Isabel Ventura

Isabel Ventura é doutoranda em sociologia na Universidade do Minho e mestre em Estudos sobre as Mulheres, pela Universidade Aberta. É Licenciada em jornalismo, pela Universidade de Coimbra. Desenvolve investigação sobre regulação da sexualidade, crimes sexuais e justiça. É autora de As Primeiras Mulheres Repórteres (Tinta da China). É cocoordenadora da rede de investigador@s emergentes da APEM (Associação Portuguesa de Estudos sobre as Mulheres) e cofundadora da Universidade Feminista.

 



Comunicação

O que é [um] ser humano? Género, interseccionalidade e neutralidade na era da Igualdade.



Resumo

O sexo biológico é uma importante categoria que influencia a perceção que os/as outros/as têm de nós. O seu peso é demonstrado por inúmeros gestos quotidianos que começam mesmo antes do nosso nascimento (assim que se sabe o sexo do/a bebé, a preparação para a sua chegada torna-se azul ou rosa) e se prolonga pela vida fora. Uma das primeiras frases que um/a bebé ouve após nascer – “É um/a menino/a!” – ilustra bem a relevância do sexo biológico na construção identitária.

Após o desenvolvimento das teorias de género, que salientam a importância da socialização na construção da feminilidade e da masculinidade, assistimos à complexificação das categorias que definem os seres humanos e que condicionam a sua vulnerabilidade à violência.

A interseccionalidade emerge assim como um pensamento que reclama que as mulheres - e os homens - não são grupos homogéneos de pessoas e que outras características são – ou podem ser – tão ou mais marcantes quanto o género.
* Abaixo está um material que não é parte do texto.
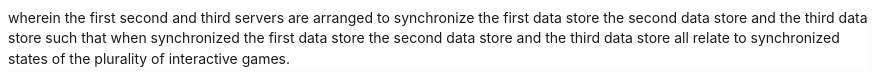 wherein the first second and third servers are arranged to synchronize the first data store the second data store and the third data store such that when synchronized the first data store the second data store and the third data store all relate to synchronized states of the plurality of interactive games.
Assim, a experiência da gravidez e da maternidade de uma mulher pobre (ou de uma minoria étnica/religiosa/orientação sexual, ou com uma deficiência, entre outras) pode ser profundamente diferente da de uma mulher branca, de classe social alta, e sem necessidades especiais.

Diversos inquéritos aos valores dos/as europeus/eias demonstram que há mais diferenças entre pares do que interpares (uma portuguesa pode ter mais valores comuns a um português do que a uma finlandesa, p.e.). A similitude biológica não parece determinar a semelhança social.

Em simultâneo, os discursos da neutralidade, que advogam uma neutralização do género nas narrativas legais, jornalísticas, etc., têm vindo a ganhar terreno, defendendo que a violência não afeta apenas “mulheres”, mas antes “pessoas”. Contudo, os discursos da reciprocidade (homens e mulheres são afetados/as pela violência ou pela pobreza de forma igual) ignoram a desproporcionalidade de género, que é, inclusivamente, salientada pelas instituições internacionais. Não obstante as mulheres também poderem exercer violência doméstica sobre os homens, os números de mulheres assassinadas pelos seus (ex)companheiros/maridos/namorados revela bem como o problema está longe de ser recíproco.

A neutralidade, tão acarinhada na era da igualdade, apresenta-se como um desafio importante em sociedades com dificuldade em problematizar as diferentes dimensões da violência de género. A tentação pela ultra simplificação pode ter como consequência a obnubilação da génese da violência e, consequentemente, dificultar a sua resolução.